## Exercise details
The lines to copy are those in the records below that hold the word "love".
=== Section Start ===
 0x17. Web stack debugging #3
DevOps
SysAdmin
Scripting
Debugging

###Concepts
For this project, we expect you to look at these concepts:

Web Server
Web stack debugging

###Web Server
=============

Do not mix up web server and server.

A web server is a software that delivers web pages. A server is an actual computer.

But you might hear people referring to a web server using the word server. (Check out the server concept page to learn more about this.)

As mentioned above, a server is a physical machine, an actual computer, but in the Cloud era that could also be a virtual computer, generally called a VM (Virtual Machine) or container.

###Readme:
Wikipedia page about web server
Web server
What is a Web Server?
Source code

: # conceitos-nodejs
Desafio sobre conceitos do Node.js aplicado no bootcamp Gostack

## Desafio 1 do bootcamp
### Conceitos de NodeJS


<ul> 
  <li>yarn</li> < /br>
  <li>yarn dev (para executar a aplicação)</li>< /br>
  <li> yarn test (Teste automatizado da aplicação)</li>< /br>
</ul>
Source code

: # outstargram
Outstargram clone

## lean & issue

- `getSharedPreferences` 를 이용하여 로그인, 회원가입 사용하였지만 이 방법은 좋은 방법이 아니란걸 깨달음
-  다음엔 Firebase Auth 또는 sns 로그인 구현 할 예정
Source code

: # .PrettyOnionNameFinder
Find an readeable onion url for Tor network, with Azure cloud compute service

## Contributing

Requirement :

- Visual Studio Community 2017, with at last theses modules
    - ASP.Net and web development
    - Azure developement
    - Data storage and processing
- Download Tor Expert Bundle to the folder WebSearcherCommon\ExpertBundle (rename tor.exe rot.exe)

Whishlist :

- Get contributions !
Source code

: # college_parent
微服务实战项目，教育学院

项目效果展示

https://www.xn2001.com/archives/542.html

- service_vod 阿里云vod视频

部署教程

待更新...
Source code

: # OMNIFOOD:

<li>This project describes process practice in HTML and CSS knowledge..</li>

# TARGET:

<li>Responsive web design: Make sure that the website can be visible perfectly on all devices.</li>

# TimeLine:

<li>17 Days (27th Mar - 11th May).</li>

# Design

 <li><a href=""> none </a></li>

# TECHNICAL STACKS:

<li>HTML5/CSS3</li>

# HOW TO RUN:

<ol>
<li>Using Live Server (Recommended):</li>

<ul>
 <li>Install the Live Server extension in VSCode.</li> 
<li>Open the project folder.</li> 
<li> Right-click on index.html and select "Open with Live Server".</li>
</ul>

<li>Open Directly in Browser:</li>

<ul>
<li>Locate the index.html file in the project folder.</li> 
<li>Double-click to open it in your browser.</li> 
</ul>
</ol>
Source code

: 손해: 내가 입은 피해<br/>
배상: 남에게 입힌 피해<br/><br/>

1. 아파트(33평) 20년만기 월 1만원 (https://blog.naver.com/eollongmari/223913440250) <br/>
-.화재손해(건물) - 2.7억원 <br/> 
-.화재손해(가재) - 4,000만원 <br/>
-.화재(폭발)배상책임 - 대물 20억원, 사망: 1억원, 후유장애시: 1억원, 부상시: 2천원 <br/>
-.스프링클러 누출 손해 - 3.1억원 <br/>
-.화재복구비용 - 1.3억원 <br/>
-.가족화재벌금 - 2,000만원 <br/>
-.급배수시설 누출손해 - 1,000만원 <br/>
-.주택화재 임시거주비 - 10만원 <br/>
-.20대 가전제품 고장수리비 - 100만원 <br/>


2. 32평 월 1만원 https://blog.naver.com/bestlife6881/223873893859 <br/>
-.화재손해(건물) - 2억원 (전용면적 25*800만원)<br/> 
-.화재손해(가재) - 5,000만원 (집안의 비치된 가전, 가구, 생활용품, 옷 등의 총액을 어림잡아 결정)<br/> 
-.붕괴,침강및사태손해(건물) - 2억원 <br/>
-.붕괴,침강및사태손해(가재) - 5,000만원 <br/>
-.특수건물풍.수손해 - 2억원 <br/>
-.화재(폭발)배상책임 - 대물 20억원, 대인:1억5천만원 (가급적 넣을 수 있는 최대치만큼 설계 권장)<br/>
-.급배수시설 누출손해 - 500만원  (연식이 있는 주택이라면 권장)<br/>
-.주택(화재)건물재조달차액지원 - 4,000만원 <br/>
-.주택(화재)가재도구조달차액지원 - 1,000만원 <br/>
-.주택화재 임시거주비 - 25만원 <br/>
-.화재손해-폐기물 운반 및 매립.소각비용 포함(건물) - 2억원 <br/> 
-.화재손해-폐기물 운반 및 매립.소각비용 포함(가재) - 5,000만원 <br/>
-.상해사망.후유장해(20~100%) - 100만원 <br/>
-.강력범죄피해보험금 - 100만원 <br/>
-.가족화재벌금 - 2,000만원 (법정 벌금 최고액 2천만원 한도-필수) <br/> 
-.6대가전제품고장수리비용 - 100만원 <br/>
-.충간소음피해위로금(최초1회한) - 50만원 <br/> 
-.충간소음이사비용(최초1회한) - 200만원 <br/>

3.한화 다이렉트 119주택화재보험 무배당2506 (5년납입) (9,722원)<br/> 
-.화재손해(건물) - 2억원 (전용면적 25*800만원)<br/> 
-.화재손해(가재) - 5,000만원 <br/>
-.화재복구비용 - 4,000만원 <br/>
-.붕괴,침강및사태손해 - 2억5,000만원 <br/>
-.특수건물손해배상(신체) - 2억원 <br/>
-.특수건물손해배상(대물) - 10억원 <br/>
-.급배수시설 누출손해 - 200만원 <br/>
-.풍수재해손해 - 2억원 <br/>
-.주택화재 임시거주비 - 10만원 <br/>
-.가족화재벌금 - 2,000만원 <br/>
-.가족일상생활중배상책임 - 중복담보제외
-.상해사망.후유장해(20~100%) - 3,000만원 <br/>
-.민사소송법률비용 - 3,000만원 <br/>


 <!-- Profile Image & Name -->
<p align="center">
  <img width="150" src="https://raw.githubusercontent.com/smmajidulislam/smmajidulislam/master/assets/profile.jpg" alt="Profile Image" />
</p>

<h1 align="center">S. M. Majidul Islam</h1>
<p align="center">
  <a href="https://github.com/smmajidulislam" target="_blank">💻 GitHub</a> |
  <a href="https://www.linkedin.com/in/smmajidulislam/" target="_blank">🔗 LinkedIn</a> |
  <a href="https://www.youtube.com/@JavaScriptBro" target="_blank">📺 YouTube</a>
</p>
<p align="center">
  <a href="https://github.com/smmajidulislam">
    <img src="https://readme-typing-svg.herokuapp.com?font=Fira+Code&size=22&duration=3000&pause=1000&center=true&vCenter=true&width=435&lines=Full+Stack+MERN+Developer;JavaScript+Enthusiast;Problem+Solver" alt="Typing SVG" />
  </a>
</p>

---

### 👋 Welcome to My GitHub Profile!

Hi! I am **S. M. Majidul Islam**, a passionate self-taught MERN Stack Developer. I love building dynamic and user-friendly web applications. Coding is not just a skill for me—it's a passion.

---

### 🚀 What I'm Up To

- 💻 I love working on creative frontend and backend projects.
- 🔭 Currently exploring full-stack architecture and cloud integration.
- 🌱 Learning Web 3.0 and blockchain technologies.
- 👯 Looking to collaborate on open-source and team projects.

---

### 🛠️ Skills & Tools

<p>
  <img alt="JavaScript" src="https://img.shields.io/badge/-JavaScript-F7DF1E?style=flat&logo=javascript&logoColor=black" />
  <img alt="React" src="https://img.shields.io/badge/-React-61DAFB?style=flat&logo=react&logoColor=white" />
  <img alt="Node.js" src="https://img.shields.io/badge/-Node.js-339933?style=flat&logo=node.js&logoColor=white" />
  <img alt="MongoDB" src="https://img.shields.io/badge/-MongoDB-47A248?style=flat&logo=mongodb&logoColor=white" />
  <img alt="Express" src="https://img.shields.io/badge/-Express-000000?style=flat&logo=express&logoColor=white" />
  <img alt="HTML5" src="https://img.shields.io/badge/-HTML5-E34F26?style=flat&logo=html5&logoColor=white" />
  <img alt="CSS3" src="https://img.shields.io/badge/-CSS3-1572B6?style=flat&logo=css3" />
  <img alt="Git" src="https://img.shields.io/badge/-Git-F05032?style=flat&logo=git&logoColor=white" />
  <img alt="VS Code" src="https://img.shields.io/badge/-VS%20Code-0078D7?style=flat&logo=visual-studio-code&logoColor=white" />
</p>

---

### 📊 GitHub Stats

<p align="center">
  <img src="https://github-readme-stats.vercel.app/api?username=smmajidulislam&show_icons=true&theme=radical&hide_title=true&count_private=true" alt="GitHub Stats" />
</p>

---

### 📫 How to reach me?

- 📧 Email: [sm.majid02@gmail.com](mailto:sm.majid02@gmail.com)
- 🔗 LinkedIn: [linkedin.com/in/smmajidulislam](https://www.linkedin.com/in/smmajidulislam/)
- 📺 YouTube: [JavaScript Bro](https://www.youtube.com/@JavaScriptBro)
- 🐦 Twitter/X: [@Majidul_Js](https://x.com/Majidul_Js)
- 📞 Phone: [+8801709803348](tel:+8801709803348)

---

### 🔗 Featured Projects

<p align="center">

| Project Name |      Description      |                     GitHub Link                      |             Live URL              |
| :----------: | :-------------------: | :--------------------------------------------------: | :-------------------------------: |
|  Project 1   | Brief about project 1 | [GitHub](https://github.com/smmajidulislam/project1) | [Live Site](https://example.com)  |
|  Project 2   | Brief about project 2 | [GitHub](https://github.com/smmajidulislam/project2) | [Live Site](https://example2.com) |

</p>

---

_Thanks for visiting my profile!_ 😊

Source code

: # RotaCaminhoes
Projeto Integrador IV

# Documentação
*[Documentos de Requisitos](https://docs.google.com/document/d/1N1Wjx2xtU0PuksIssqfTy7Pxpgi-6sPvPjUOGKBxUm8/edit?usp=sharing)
=== Section End ===
## Answer area
Hi! I am **S. M. Majidul Islam**, a passionate self-taught MERN Stack Developer. I love building dynamic and user-friendly web applications. Coding is not just a skill for me—it's a passion.
- 💻 I love working on creative frontend and backend projects.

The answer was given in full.